** DATA RECORDS follows **
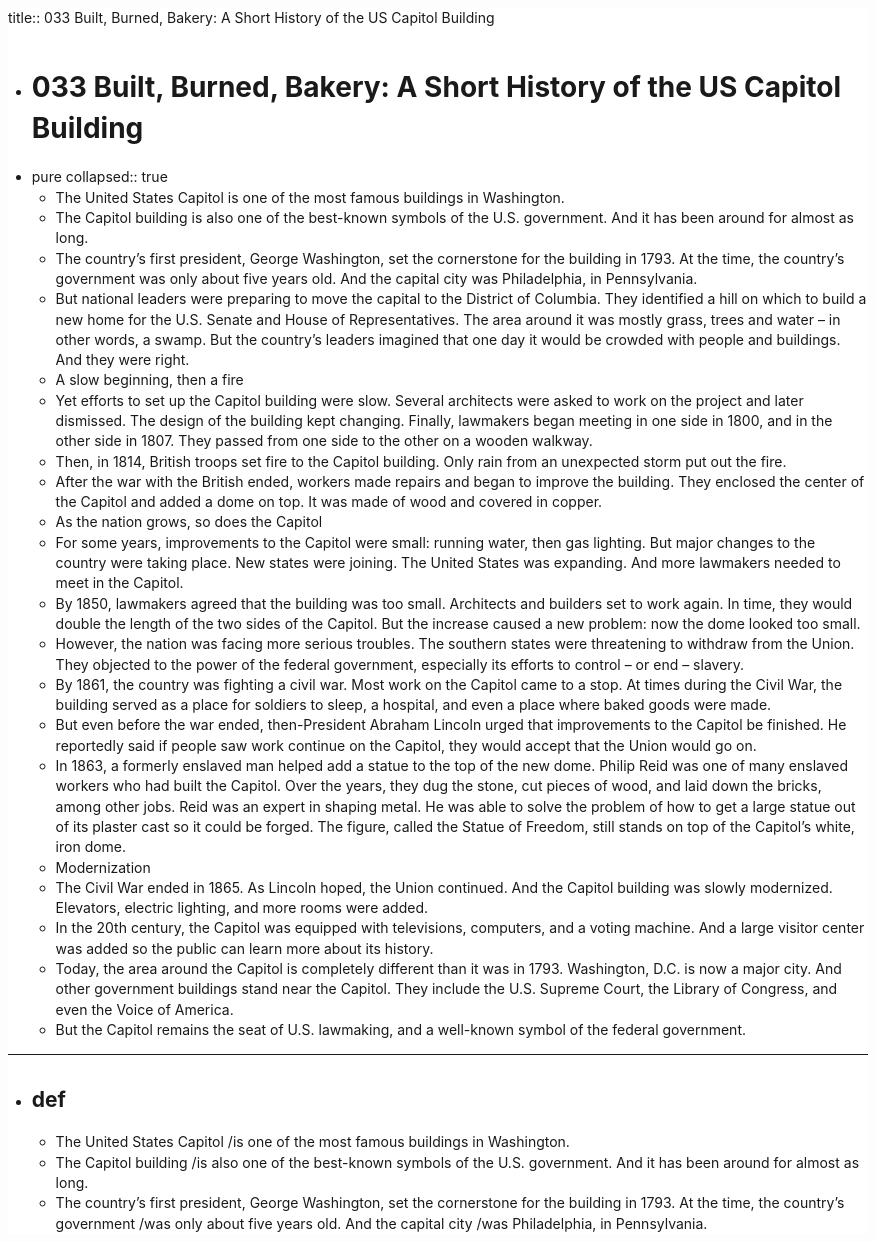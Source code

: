 title:: 033 Built, Burned, Bakery: A Short History of the US Capitol Building

- # 033 Built, Burned, Bakery: A Short History of the US Capitol Building
- pure
  collapsed:: true
	- The United States Capitol is one of the most famous buildings in Washington.
	- The Capitol building is also one of the best-known symbols of the U.S. government. And it has been around for almost as long.
	- The country’s first president, George Washington, set the cornerstone for the building in 1793. At the time, the country’s government was only about five years old. And the capital city was Philadelphia, in Pennsylvania.
	- But national leaders were preparing to move the capital to the District of Columbia. They identified a hill on which to build a new home for the U.S. Senate and House of Representatives. The area around it was mostly grass, trees and water – in other words, a swamp. But the country’s leaders imagined that one day it would be crowded with people and buildings. And they were right.
	- A slow beginning, then a fire
	- Yet efforts to set up the Capitol building were slow. Several architects were asked to work on the project and later dismissed. The design of the building kept changing. Finally, lawmakers began meeting in one side in 1800, and in the other side in 1807. They passed from one side to the other on a wooden walkway.
	- Then, in 1814, British troops set fire to the Capitol building. Only rain from an unexpected storm put out the fire.
	- After the war with the British ended, workers made repairs and began to improve the building. They enclosed the center of the Capitol and added a dome on top. It was made of wood and covered in copper.
	- As the nation grows, so does the Capitol
	- For some years, improvements to the Capitol were small: running water, then gas lighting. But major changes to the country were taking place. New states were joining. The United States was expanding. And more lawmakers needed to meet in the Capitol.
	- By 1850, lawmakers agreed that the building was too small. Architects and builders set to work again. In time, they would double the length of the two sides of the Capitol. But the increase caused a new problem: now the dome looked too small.
	- However, the nation was facing more serious troubles. The southern states were threatening to withdraw from the Union. They objected to the power of the federal government, especially its efforts to control – or end – slavery.
	- By 1861, the country was fighting a civil war. Most work on the Capitol came to a stop. At times during the Civil War, the building served as a place for soldiers to sleep, a hospital, and even a place where baked goods were made.
	- But even before the war ended, then-President Abraham Lincoln urged that improvements to the Capitol be finished. He reportedly said if people saw work continue on the Capitol, they would accept that the Union would go on.
	- In 1863, a formerly enslaved man helped add a statue to the top of the new dome. Philip Reid was one of many enslaved workers who had built the Capitol. Over the years, they dug the stone, cut pieces of wood, and laid down the bricks, among other jobs. Reid was an expert in shaping metal. He was able to solve the problem of how to get a large statue out of its plaster cast so it could be forged. The figure, called the Statue of Freedom, still stands on top of the Capitol’s white, iron dome.
	- Modernization
	- The Civil War ended in 1865. As Lincoln hoped, the Union continued. And the Capitol building was slowly modernized. Elevators, electric lighting, and more rooms were added.
	- In the 20th century, the Capitol was equipped with televisions, computers, and a voting machine. And a large visitor center was added so the public can learn more about its history.
	- Today, the area around the Capitol is completely different than it was in 1793. Washington, D.C. is now a major city. And other government buildings stand near the Capitol. They include the U.S. Supreme Court, the Library of Congress, and even the Voice of America.
	- But the Capitol remains the seat of U.S. lawmaking, and a well-known symbol of the federal government.
- ---
- ## def
	- The United States Capitol /is one of the most famous buildings in Washington.
	- The Capitol building /is also one of the best-known symbols of the U.S. government. And it has been around for almost as long.
	- The country’s first president, George Washington, set the cornerstone for the building in 1793. At the time, the country’s government /was only about five years old. And the capital city /was Philadelphia, in Pennsylvania.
** End of DATA RECORDS **
REQUIRED WORK: Give the count of lines in the data shown above that contain "efforts", and nothing else.

WRITTEN RESPONSE: 2